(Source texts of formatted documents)
^^^^^^^^

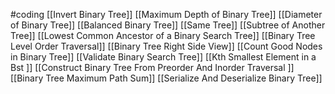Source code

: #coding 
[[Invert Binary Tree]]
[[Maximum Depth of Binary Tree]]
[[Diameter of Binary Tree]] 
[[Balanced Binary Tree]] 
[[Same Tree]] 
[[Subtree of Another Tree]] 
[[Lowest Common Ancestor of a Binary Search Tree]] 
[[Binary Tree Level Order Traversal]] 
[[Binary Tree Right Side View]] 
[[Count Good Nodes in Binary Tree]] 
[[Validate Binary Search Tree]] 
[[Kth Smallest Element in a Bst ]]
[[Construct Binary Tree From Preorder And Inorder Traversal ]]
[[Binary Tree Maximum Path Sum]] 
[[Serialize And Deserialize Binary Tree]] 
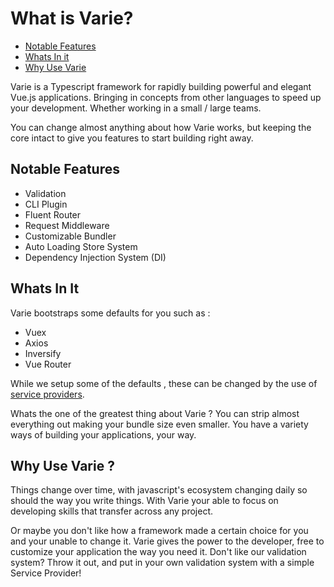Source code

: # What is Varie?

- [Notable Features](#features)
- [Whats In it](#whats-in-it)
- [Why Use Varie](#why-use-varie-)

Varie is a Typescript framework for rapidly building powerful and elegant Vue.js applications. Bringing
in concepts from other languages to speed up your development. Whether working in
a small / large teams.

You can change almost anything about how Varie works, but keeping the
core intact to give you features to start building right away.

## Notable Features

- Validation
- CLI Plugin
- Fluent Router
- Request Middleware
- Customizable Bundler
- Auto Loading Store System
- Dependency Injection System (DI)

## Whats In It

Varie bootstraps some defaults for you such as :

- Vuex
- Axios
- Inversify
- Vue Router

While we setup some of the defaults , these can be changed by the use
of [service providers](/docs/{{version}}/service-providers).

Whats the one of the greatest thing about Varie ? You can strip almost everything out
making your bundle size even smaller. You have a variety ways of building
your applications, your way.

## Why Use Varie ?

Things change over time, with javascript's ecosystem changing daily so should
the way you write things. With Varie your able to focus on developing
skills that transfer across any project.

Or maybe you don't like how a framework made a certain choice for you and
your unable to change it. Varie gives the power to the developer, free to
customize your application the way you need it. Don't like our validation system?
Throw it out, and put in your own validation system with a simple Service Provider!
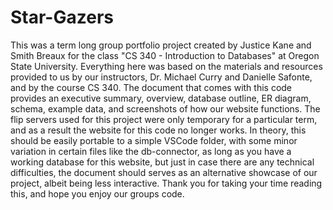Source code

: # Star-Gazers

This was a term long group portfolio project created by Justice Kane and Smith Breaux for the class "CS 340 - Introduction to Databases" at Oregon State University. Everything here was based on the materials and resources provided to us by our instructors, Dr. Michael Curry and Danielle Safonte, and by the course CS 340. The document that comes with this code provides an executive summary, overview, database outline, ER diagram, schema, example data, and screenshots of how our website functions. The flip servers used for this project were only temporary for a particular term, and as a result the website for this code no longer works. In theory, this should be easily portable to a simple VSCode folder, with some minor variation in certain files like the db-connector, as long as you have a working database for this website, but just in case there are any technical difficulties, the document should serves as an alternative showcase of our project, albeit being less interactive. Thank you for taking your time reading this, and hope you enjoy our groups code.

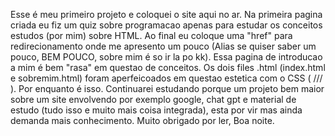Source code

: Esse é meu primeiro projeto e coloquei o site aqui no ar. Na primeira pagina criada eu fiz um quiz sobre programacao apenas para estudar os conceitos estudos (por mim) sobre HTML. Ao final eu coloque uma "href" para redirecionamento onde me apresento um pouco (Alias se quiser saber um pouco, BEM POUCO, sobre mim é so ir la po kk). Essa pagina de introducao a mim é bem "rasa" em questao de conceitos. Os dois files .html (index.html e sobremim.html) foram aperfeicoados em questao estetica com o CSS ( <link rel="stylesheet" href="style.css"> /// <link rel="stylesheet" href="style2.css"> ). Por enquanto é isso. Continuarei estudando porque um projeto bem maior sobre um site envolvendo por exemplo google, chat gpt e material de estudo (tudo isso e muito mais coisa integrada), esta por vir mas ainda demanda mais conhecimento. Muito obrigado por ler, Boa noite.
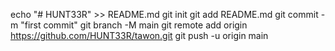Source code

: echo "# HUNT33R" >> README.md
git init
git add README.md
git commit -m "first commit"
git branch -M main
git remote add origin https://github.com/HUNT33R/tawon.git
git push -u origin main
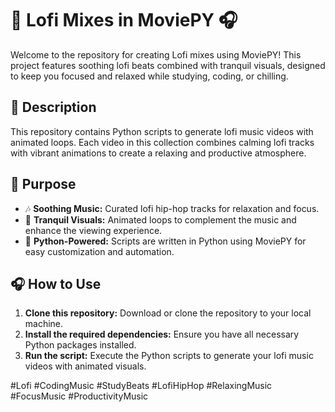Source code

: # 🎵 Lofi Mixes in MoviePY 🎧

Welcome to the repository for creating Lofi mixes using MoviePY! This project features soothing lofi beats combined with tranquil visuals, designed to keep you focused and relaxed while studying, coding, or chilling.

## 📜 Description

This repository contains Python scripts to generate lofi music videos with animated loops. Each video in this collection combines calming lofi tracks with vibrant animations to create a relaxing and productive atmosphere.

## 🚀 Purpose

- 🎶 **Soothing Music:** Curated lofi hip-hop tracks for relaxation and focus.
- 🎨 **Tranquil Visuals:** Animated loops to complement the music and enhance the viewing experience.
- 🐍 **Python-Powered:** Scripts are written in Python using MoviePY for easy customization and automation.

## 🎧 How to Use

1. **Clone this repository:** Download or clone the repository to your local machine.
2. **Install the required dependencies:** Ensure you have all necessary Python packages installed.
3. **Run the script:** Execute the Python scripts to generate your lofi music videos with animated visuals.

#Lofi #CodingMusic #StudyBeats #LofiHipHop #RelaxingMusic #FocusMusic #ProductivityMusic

^^^^^^^^

Print the records above verbatim, pictures excluded.

Source code

: #coding 
[[Invert Binary Tree]]
[[Maximum Depth of Binary Tree]]
[[Diameter of Binary Tree]] 
[[Balanced Binary Tree]] 
[[Same Tree]] 
[[Subtree of Another Tree]] 
[[Lowest Common Ancestor of a Binary Search Tree]] 
[[Binary Tree Level Order Traversal]] 
[[Binary Tree Right Side View]] 
[[Count Good Nodes in Binary Tree]] 
[[Validate Binary Search Tree]] 
[[Kth Smallest Element in a Bst ]]
[[Construct Binary Tree From Preorder And Inorder Traversal ]]
[[Binary Tree Maximum Path Sum]] 
[[Serialize And Deserialize Binary Tree]] 
Source code

: # What is Varie?

- [Notable Features](#features)
- [Whats In it](#whats-in-it)
- [Why Use Varie](#why-use-varie-)

Varie is a Typescript framework for rapidly building powerful and elegant Vue.js applications. Bringing
in concepts from other languages to speed up your development. Whether working in
a small / large teams.

You can change almost anything about how Varie works, but keeping the
core intact to give you features to start building right away.

## Notable Features

- Validation
- CLI Plugin
- Fluent Router
- Request Middleware
- Customizable Bundler
- Auto Loading Store System
- Dependency Injection System (DI)

## Whats In It

Varie bootstraps some defaults for you such as :

- Vuex
- Axios
- Inversify
- Vue Router

While we setup some of the defaults , these can be changed by the use
of [service providers](/docs/{{version}}/service-providers).

Whats the one of the greatest thing about Varie ? You can strip almost everything out
making your bundle size even smaller. You have a variety ways of building
your applications, your way.

## Why Use Varie ?

Things change over time, with javascript's ecosystem changing daily so should
the way you write things. With Varie your able to focus on developing
skills that transfer across any project.

Or maybe you don't like how a framework made a certain choice for you and
your unable to change it. Varie gives the power to the developer, free to
customize your application the way you need it. Don't like our validation system?
Throw it out, and put in your own validation system with a simple Service Provider!
Source code

: # Star-Gazers

This was a term long group portfolio project created by Justice Kane and Smith Breaux for the class "CS 340 - Introduction to Databases" at Oregon State University. Everything here was based on the materials and resources provided to us by our instructors, Dr. Michael Curry and Danielle Safonte, and by the course CS 340. The document that comes with this code provides an executive summary, overview, database outline, ER diagram, schema, example data, and screenshots of how our website functions. The flip servers used for this project were only temporary for a particular term, and as a result the website for this code no longer works. In theory, this should be easily portable to a simple VSCode folder, with some minor variation in certain files like the db-connector, as long as you have a working database for this website, but just in case there are any technical difficulties, the document should serves as an alternative showcase of our project, albeit being less interactive. Thank you for taking your time reading this, and hope you enjoy our groups code.

Source code

: Esse é meu primeiro projeto e coloquei o site aqui no ar. Na primeira pagina criada eu fiz um quiz sobre programacao apenas para estudar os conceitos estudos (por mim) sobre HTML. Ao final eu coloque uma "href" para redirecionamento onde me apresento um pouco (Alias se quiser saber um pouco, BEM POUCO, sobre mim é so ir la po kk). Essa pagina de introducao a mim é bem "rasa" em questao de conceitos. Os dois files .html (index.html e sobremim.html) foram aperfeicoados em questao estetica com o CSS ( <link rel="stylesheet" href="style.css"> /// <link rel="stylesheet" href="style2.css"> ). Por enquanto é isso. Continuarei estudando porque um projeto bem maior sobre um site envolvendo por exemplo google, chat gpt e material de estudo (tudo isso e muito mais coisa integrada), esta por vir mas ainda demanda mais conhecimento. Muito obrigado por ler, Boa noite.
Source code

: echo "# HUNT33R" >> README.md
git init
git add README.md
git commit -m "first commit"
git branch -M main
git remote add origin https://github.com/HUNT33R/tawon.git
git push -u origin main
Source code

: # 🎵 Lofi Mixes in MoviePY 🎧

Welcome to the repository for creating Lofi mixes using MoviePY! This project features soothing lofi beats combined with tranquil visuals, designed to keep you focused and relaxed while studying, coding, or chilling.

## 📜 Description

This repository contains Python scripts to generate lofi music videos with animated loops. Each video in this collection combines calming lofi tracks with vibrant animations to create a relaxing and productive atmosphere.

## 🚀 Purpose

- 🎶 **Soothing Music:** Curated lofi hip-hop tracks for relaxation and focus.
- 🎨 **Tranquil Visuals:** Animated loops to complement the music and enhance the viewing experience.
- 🐍 **Python-Powered:** Scripts are written in Python using MoviePY for easy customization and automation.

## 🎧 How to Use

1. **Clone this repository:** Download or clone the repository to your local machine.
2. **Install the required dependencies:** Ensure you have all necessary Python packages installed.
3. **Run the script:** Execute the Python scripts to generate your lofi music videos with animated visuals.

#Lofi #CodingMusic #StudyBeats #LofiHipHop #RelaxingMusic #FocusMusic #ProductivityMusic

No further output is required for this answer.